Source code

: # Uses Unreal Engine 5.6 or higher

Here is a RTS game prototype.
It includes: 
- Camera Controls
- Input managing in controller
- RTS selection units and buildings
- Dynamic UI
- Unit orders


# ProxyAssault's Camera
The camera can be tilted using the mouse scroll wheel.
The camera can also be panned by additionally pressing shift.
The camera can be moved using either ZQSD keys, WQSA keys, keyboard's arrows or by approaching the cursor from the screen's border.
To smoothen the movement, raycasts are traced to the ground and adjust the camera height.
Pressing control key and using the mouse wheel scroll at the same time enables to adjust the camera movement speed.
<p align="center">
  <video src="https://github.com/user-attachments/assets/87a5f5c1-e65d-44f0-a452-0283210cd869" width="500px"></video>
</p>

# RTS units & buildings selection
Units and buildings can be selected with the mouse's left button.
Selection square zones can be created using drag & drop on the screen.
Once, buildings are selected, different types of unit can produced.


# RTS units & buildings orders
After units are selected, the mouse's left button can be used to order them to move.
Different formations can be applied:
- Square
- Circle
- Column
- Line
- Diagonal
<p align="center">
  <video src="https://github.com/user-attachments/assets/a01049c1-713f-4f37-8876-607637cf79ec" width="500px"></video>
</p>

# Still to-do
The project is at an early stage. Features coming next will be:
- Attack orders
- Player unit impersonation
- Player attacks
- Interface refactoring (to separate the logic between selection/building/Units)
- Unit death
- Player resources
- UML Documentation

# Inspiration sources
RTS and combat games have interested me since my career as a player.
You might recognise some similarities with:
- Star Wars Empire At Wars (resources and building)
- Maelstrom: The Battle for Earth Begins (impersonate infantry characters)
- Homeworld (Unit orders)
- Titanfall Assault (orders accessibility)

• _What is being asked_: Which lines above contain the word "github"? List them.

• _Response_:
  <video src="https://github.com/user-attachments/assets/87a5f5c1-e65d-44f0-a452-0283210cd869" width="500px"></video>
  <video src="https://github.com/user-attachments/assets/a01049c1-713f-4f37-8876-607637cf79ec" width="500px"></video>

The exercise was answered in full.